The AFL has successfully created the never-ending season and its avalanche of headline news and events have become an all-year-round affair.

This is sport’s new digital gold rush where it’s not what’s happening on the field but what is happening on line that is almost becoming bigger than the actual game itself.

The numbers are staggering.

For the AFL’s Trade Radio coverage – a wall to wall audio and video talking shop about player trades – the coverage logged 41 million minutes of audio streaming and eight million minutes of video watched at an average of 24 minutes a visit throughout the trade period.

Darren Birch is the AFL’s general manager of growth and media. He said that the emergence of new technologies has helped unlock the demand for more footy, all the time.

“We already had a variety of activities like the trade period and the draft  that people were very interested in. The use of mobile and digital platforms meant we were able to convey this to the fans and they obviously have a terrific thirst for it.”

“We now have an incredible power to reach people across all platforms and fans can access the content they want on their own terms in their own time,” Birch said.

The thirst for footy talk seems to be boundless. Digital sports marketing expert and founder of Sports Geek HQ, Sean Callanan, agrees.

“No one has said we’re full.

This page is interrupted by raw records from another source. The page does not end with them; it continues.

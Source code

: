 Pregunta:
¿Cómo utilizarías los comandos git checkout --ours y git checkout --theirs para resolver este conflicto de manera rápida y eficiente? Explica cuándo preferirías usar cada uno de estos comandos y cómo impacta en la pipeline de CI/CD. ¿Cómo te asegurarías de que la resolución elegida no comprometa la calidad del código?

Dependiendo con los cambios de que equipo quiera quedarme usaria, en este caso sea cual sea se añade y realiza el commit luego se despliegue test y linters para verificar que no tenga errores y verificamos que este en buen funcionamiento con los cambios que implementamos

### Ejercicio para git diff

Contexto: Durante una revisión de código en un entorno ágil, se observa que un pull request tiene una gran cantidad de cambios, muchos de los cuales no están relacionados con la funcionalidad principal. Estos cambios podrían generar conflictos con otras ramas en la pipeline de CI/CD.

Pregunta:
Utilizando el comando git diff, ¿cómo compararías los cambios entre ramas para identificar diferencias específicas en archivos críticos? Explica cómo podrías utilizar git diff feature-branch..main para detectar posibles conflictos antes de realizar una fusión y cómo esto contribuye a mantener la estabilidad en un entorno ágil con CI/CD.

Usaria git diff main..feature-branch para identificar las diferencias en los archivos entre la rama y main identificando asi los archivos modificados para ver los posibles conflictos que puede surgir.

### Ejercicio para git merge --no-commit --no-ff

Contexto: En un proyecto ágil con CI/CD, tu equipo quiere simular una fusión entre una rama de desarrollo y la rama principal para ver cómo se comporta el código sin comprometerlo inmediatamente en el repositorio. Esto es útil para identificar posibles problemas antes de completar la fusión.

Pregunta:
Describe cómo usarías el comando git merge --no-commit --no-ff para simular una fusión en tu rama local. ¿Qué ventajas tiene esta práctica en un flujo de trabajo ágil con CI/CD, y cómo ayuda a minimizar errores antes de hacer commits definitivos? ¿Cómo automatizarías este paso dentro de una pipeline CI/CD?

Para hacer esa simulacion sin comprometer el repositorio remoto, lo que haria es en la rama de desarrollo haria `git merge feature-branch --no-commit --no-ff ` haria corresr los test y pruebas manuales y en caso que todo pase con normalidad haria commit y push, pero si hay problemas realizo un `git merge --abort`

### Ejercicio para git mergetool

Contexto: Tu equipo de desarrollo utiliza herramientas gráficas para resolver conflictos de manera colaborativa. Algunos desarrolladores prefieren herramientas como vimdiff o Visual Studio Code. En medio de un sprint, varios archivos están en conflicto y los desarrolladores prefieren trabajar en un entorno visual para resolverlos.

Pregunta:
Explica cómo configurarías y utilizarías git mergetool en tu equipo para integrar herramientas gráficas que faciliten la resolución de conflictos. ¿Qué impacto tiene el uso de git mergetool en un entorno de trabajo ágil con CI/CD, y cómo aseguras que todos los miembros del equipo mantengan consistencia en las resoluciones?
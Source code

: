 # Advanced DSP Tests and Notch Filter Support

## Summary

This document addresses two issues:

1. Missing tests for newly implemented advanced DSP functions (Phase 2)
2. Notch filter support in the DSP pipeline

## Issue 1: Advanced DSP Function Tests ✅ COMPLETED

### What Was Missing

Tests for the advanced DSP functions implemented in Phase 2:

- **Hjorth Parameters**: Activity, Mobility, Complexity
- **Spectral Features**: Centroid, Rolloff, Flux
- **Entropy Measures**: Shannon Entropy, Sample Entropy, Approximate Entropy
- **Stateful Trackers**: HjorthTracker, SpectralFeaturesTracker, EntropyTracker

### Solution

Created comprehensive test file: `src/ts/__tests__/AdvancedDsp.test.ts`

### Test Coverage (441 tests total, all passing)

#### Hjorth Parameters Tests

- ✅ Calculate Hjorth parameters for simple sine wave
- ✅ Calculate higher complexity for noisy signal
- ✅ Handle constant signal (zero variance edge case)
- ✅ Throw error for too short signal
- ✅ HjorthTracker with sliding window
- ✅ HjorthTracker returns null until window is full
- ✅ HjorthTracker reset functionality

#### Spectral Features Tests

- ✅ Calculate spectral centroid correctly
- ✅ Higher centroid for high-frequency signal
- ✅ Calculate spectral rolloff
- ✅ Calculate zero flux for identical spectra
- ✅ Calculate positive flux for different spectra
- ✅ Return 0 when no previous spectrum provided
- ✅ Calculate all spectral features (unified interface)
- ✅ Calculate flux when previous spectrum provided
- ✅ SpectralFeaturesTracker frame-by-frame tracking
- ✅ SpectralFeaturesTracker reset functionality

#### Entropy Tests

The fans are sitting at the digital buffet of content that is around the game and the appetite hasn’t slowed”.

Callanan said the AFL has followed the pattern of US sports such as the NBA which has led the way in understanding that the demand for content doesn’t stop with the final whistle.

“The AFL has shown that when they dip into this kind of content the fans want more.”

It’s testament to the power of the AFL to leverage its seemingly bottomless appeal and a strategic masterstroke that squeezes rival codes and other sports to the margins in media coverage and conversation.

What should be a simple administrative process where players re-negotiate contracts or find new homes has become a saga to be shrink wrapped and sold to ravenous footy heads who lap it up.

The NAB is the naming sponsor for trade and draft period as the AFL turns paperwork into profit.

Trade period ends in mid-October, but it is only the first stanza of the AFL’s endless roadshow.

The AFLW draft intersects the AFL draft – which is now a two-day event featuring a stand-alone, top-10 countdown for the best teenage footballers in a coronation ceremony that is part American kitsch, part footy club presentation night and compulsory viewing as fans wait to see which future star will pull on their club’s jumper next year.

The omnipotence of AFL coverage presents enormous challenges for other sports hoping for some clear air in which to operate.

One senior administrator in a rival sport admits the AFL has colonised the news cycle and made it a tough sell for their competitors.

“It’s relentless and it makes it a tough environment to operate in but we just have to provide a great product and tell a compelling story about our game and get on with selling the message”

“The AFL is an industry that employs hundreds of content providers who rely on the game for a living and it’s in their interests to talk it up. It’s a co-dependence that is mutually beneficial.”

And it seems we’re only just beginning when it comes to the evolution of the endless season.

“The AFL is still developing the event aspect, such as making the draft more appealing on TV and other platforms” Callanan said.

And as long as footy fans keep logging on like they have been, the off season will be the biggest season of all.